Train fares are to increase by an average of 3.4% from the New Year – the biggest jump in prices since 2013.
The increase covers regulated fares – including season tickets – and unregulated fares, such as off-peak fares.
Britain’s hard pressed commuting army was braced for the bad news as the rise in regulated fares had already been capped at July’s retail prices index inflation rate of 3.6%.
Unions described today’s confirmation as a “kick in teeth” for rail users, but industry body the Rail Delivery Group pledged to “make the best use of the money” it could.
Why do we still see prices climb every January?
The current version of the fares system lets so-called regulated fares rise by the annual rate of inflation, as measured each July by the Retail Prices Index (RPI), which then stood at 3.6%
About 45% of fares on British rail routes are regulated – season tickets, some off-peak returns, some standard returns, and commuter fares into and out of the London area.
That means rail companies cannot increase them by more than 3.6%.
However, with 55% of fares unregulated, rail firms are free to increase these fares by more.
These include all first class tickets, all advance purchase tickets, and some off-peak fares.
The rail industry, through the Rail Delivery Group, consults widely and runs the proposed increase by the Department for Transport for it to be ratified, coming into effect this time on January 2, 2018.

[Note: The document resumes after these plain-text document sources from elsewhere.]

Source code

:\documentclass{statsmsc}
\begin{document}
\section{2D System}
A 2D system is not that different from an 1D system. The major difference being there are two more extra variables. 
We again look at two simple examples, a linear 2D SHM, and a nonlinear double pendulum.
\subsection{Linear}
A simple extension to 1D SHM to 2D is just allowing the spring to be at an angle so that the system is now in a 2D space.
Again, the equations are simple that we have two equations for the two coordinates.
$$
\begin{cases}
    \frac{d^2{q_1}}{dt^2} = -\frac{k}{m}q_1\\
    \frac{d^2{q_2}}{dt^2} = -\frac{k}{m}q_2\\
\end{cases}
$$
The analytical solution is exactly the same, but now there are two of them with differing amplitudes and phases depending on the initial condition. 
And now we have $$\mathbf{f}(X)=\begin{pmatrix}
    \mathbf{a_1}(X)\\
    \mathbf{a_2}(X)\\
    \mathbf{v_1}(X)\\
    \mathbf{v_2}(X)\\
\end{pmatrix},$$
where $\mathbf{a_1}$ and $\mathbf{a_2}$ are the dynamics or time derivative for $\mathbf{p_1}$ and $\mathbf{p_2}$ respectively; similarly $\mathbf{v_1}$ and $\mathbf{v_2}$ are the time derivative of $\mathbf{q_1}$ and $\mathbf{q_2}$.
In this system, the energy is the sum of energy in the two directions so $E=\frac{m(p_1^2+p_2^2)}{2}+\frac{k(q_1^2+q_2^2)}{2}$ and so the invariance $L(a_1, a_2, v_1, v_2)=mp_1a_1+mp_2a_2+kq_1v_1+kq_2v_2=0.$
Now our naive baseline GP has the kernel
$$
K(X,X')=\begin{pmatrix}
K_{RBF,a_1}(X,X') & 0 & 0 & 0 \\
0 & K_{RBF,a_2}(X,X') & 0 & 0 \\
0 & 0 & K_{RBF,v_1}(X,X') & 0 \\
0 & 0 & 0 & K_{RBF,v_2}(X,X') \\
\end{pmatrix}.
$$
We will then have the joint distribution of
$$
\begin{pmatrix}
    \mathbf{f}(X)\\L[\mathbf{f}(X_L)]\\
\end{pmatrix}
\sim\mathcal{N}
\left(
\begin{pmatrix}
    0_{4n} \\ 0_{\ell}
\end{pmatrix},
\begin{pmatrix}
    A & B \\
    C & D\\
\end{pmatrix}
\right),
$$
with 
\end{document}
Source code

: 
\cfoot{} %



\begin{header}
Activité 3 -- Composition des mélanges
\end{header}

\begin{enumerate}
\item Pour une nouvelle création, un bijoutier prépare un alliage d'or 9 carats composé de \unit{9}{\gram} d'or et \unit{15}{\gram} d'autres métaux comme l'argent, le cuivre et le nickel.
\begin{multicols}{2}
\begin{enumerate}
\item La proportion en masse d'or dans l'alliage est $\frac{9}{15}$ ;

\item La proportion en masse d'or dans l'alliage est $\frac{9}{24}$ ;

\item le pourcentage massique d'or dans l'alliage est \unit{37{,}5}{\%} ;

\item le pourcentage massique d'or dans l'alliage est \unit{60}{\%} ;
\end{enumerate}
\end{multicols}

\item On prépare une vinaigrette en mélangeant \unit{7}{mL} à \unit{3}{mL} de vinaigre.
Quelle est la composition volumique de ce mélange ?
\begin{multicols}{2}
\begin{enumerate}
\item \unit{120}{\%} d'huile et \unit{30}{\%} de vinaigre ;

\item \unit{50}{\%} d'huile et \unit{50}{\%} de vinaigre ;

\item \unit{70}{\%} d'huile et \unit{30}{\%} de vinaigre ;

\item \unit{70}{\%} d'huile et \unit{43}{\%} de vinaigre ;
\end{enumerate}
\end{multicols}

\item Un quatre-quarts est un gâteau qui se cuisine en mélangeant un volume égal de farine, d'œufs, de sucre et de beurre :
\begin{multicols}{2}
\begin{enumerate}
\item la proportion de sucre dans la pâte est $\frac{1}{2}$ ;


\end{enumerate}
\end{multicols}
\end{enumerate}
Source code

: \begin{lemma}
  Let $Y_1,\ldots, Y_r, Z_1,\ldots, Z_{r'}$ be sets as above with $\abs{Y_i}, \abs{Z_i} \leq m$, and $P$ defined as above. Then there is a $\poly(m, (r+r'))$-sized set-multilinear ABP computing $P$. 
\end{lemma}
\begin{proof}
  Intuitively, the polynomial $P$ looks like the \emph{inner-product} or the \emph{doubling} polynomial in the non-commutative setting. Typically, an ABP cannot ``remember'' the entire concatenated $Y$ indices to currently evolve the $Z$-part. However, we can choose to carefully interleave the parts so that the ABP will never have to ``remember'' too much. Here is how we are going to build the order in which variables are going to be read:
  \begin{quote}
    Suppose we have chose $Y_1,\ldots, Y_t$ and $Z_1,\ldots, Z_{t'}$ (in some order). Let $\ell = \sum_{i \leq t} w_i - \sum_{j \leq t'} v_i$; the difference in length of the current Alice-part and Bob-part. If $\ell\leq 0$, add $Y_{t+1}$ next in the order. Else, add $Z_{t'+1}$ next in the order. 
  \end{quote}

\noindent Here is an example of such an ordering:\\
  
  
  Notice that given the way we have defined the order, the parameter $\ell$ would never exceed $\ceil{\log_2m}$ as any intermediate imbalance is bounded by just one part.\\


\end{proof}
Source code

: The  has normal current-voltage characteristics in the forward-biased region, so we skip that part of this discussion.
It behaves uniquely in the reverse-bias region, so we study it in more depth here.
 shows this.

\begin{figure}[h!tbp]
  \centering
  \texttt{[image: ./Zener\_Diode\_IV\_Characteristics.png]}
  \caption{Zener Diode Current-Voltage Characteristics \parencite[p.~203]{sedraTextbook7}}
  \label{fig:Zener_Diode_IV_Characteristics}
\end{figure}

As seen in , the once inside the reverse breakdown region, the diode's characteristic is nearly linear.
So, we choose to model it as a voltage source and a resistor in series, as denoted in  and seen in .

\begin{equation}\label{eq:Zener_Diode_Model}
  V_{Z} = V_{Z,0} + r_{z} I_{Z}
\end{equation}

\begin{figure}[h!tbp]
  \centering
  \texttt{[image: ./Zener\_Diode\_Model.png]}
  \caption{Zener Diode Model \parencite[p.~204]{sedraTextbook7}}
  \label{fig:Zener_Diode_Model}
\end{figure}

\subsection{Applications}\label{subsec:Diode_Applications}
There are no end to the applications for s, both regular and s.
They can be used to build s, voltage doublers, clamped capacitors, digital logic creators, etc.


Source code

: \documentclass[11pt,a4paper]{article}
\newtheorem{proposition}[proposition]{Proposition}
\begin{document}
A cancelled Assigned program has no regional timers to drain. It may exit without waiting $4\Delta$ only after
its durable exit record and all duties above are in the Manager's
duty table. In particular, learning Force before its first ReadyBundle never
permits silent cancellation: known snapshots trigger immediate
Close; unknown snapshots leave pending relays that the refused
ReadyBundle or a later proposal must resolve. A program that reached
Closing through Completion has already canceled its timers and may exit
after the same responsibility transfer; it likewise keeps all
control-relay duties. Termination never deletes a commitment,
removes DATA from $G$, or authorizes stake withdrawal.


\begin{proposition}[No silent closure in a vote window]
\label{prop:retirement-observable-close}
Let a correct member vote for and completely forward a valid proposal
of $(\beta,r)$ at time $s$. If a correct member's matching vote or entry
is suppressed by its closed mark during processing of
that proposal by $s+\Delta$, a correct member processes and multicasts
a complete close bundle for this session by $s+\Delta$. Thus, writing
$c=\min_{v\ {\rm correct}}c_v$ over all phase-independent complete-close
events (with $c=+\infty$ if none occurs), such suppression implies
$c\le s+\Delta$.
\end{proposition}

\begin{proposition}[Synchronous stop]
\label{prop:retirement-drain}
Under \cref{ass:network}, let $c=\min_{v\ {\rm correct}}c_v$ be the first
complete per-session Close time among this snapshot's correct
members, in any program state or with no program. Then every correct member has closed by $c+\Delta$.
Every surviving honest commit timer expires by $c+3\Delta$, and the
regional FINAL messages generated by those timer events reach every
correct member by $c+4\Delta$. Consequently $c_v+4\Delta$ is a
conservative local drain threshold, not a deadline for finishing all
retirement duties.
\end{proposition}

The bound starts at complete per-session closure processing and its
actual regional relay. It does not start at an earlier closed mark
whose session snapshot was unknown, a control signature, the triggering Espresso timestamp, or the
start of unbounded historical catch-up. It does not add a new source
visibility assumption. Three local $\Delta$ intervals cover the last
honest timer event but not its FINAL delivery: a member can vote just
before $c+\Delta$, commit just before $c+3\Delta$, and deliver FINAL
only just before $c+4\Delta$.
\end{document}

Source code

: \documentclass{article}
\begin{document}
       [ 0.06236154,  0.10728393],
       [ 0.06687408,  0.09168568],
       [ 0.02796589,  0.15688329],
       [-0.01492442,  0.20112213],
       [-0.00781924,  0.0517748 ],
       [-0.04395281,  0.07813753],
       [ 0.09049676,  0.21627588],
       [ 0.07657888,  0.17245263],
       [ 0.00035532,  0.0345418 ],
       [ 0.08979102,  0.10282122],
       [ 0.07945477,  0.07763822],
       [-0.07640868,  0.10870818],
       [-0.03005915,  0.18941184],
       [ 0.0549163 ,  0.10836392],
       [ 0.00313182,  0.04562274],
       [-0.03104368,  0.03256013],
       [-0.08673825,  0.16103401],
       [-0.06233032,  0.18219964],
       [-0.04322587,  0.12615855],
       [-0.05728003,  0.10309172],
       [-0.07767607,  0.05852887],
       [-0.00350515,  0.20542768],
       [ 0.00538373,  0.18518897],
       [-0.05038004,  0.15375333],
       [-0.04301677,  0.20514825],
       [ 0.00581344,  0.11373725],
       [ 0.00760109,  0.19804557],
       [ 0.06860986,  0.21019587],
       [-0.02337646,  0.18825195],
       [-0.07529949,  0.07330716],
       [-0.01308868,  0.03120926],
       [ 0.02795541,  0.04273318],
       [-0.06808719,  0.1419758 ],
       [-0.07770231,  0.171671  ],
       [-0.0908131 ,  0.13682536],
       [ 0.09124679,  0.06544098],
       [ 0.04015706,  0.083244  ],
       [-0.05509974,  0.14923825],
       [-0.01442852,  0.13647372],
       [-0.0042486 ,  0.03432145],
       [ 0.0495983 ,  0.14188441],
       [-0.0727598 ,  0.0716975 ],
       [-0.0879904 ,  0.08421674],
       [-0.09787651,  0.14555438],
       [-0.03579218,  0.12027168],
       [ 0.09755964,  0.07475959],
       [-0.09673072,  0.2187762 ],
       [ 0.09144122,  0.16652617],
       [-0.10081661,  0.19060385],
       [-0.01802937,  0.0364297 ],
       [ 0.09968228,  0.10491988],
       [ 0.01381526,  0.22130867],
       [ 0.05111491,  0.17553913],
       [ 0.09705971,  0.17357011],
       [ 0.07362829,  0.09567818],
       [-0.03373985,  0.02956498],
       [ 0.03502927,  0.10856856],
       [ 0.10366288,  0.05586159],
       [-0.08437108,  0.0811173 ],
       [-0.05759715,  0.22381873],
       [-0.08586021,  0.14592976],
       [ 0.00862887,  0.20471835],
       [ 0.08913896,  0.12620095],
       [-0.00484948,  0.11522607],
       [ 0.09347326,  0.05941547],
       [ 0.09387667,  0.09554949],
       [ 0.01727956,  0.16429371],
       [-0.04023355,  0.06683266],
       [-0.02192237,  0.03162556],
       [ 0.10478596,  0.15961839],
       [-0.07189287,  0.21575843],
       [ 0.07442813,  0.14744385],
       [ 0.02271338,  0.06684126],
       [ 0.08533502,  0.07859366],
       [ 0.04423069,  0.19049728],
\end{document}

Why are fares linked to RPI?
Train companies argue some of their heaviest commitments, such as paying Network Rail for access to the tracks and use of the stations, rise each year by the same measure.
Also, under the various franchise agreements with the government, these private companies must pay the government to operate on the routes, which again is linked to RPI.
Put simply, if RPI rises by 3.6%, the train companies’ operating costs are likely to rise by the same, so they have to make the money back somehow.
Where does all your money go?
The Department for Transport says that in the five years to 2019, Network Rail will have spent more than £40bn on maintaining and improving the network.
It says that, on average, 97p of every £1 of a passenger’s fare goes back into the railway.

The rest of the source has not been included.